■ WHAT YOU HAVE TO DO ■
Write out each entry again. Keep every word exactly as it is.

_____

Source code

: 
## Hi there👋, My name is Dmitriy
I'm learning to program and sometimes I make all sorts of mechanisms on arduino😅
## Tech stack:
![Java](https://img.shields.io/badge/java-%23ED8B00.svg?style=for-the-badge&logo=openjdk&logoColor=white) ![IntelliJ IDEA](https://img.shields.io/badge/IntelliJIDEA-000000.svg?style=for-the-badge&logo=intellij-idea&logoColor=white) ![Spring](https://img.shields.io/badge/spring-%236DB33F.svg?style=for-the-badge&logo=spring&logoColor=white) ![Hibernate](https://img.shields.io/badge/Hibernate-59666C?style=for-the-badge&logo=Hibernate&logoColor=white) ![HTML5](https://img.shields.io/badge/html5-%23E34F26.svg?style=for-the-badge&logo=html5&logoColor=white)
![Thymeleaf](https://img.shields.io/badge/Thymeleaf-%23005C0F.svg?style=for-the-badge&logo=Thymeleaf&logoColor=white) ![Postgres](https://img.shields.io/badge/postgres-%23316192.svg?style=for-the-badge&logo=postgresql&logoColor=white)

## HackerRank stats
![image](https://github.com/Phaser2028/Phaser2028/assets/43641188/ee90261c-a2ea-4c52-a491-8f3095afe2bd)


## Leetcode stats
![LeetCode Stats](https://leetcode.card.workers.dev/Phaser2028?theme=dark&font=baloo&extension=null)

_____

■ WRITTEN SOLUTION ■
Source code

: 
## Hi there👋, My name is Dmitriy
I'm learning to program and sometimes I make all sorts of mechanisms on arduino😅
## Tech stack:
![Java](https://img.shields.io/badge/java-%23ED8B00.svg?style=for-the-badge&logo=openjdk&logoColor=white) ![IntelliJ IDEA](https://img.shields.io/badge/IntelliJIDEA-000000.svg?style=for-the-badge&logo=intellij-idea&logoColor=white) ![Spring](https://img.shields.io/badge/spring-%236DB33F.svg?style=for-the-badge&logo=spring&logoColor=white) ![Hibernate](https://img.shields.io/badge/Hibernate-59666C?style=for-the-badge&logo=Hibernate&logoColor=white) ![HTML5](https://img.shields.io/badge/html5-%23E34F26.svg?style=for-the-badge&logo=html5&logoColor=white)
![Thymeleaf](https://img.shields.io/badge/Thymeleaf-%23005C0F.svg?style=for-the-badge&logo=Thymeleaf&logoColor=white) ![Postgres](https://img.shields.io/badge/postgres-%23316192.svg?style=for-the-badge&logo=postgresql&logoColor=white)

## HackerRank stats
![image](https://github.com/Phaser2028/Phaser2028/assets/43641188/ee90261c-a2ea-4c52-a491-8f3095afe2bd)


## Leetcode stats
![LeetCode Stats](https://leetcode.card.workers.dev/Phaser2028?theme=dark&font=baloo&extension=null)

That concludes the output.